WHAT IS EXPECTED. Tally every line in the data that has the word "Presentatie" and report only the total.

*** Opening of SUPPLIED ENTRIES ***

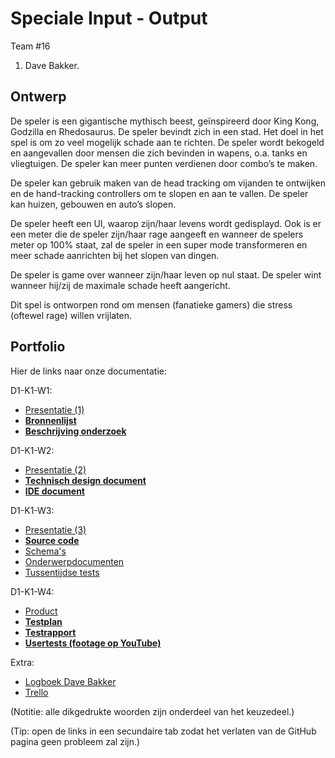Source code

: # Speciale Input - Output

Team #16
1. Dave Bakker.

## Ontwerp

De speler is een gigantische mythisch beest, geïnspireerd door King Kong, Godzilla en Rhedosaurus.
De speler bevindt zich in een stad. Het doel in het spel is om zo veel mogelijk schade aan te richten. De speler wordt bekogeld en aangevallen door mensen die zich bevinden in wapens, o.a. tanks en vliegtuigen. De speler kan meer punten verdienen door combo’s te maken.

De speler kan gebruik maken van de head tracking om vijanden te ontwijken en de hand-tracking controllers om te slopen en aan te vallen. De speler kan huizen, gebouwen en auto’s slopen.

De speler heeft een UI, waarop zijn/haar levens wordt gedisplayd. Ook is er een meter die de speler zijn/haar rage aangeeft en wanneer de spelers meter op 100% staat, zal de speler in een super mode transformeren en meer schade aanrichten bij het slopen van dingen.

De speler is game over wanneer zijn/haar leven op nul staat.
De speler wint wanneer hij/zij de maximale schade heeft aangericht.

Dit spel is ontworpen rond om mensen (fanatieke gamers) die stress (oftewel rage) willen vrijlaten.


## Portfolio

Hier de links naar onze documentatie:

D1-K1-W1:
* [Presentatie (1)](https://docs.google.com/presentation/d/1UW9WHgsj-t57Ceb65hDU4s2L42CUcESf6Rq5U8K4WSg/edit?usp=sharing)
* [__Bronnenlijst__](https://drive.google.com/file/d/1hxKrCu9GXQFzFfCu9l_7dYYqLeaaWvJZ/view?usp=sharing)
* [__Beschrijving onderzoek__](https://drive.google.com/file/d/1pumLv6O9vQ4woqV8dsebwakuv3hUr6Y1/view?usp=sharing)

D1-K1-W2:
* [Presentatie (2)](https://docs.google.com/presentation/d/1Z0DfjUO_Y_zKlI2vC5jJMhCPzGBMGdwAz73_6Pm2ej4/edit?usp=sharing)
* [__Technisch design document__](https://drive.google.com/file/d/1gPmpUKdePJeDPwYBQtg6GucqsZt1I0wn/view?usp=sharing)
* [__IDE document__](https://drive.google.com/file/d/19_EPPnnqdyQoIuN4LuqnKg_-2er_AxlF/view?usp=sharing)

D1-K1-W3:
* [Presentatie (3)](https://docs.google.com/presentation/d/1gvJAxb4LcY65mIV8VoEzzhcx_f0w_Q_aAPNTF5OzZ8g/edit?usp=sharing)
* [__Source code__](#)
* [Schema's](#)
* [Onderwerpdocumenten](https://drive.google.com/file/d/18Ab9ndmi2zV0M6KQzUb6sP4YDtaq6VkZ/view?usp=sharing)
* [Tussentijdse tests](https://drive.google.com/file/d/1vwvwu_DJU_AvRv_kSjf5yTJMBUEZoHmX/view?usp=sharing)

D1-K1-W4:
* [Product](#)
* [__Testplan__](https://drive.google.com/file/d/1QPRCjBxtYnP-iTSmVJ9WmOaaGn6kaJvP/view?usp=sharing)
* [__Testrapport__](https://drive.google.com/file/d/16V8eT_985JvyEgt-9MtMPkzvrAK366Vw/view?usp=sharing)
* [__Usertests (footage op YouTube)__](#)

Extra:
* [Logboek Dave Bakker](https://docs.google.com/spreadsheets/d/1ADUlzbhDDSxK8JQGINdzIm-Rh_wz_pmmVQcEgMS8_G8/edit?usp=sharing)
* [Trello](https://trello.com/b/T7uiUk1U/projectgamelab)

(Notitie: alle dikgedrukte woorden zijn onderdeel van het keuzedeel.)

(Tip: open de links in een secundaire tab zodat het verlaten van de GitHub pagina geen probleem zal zijn.)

*** Close of SUPPLIED ENTRIES ***

EXPECTED ANSWER. 3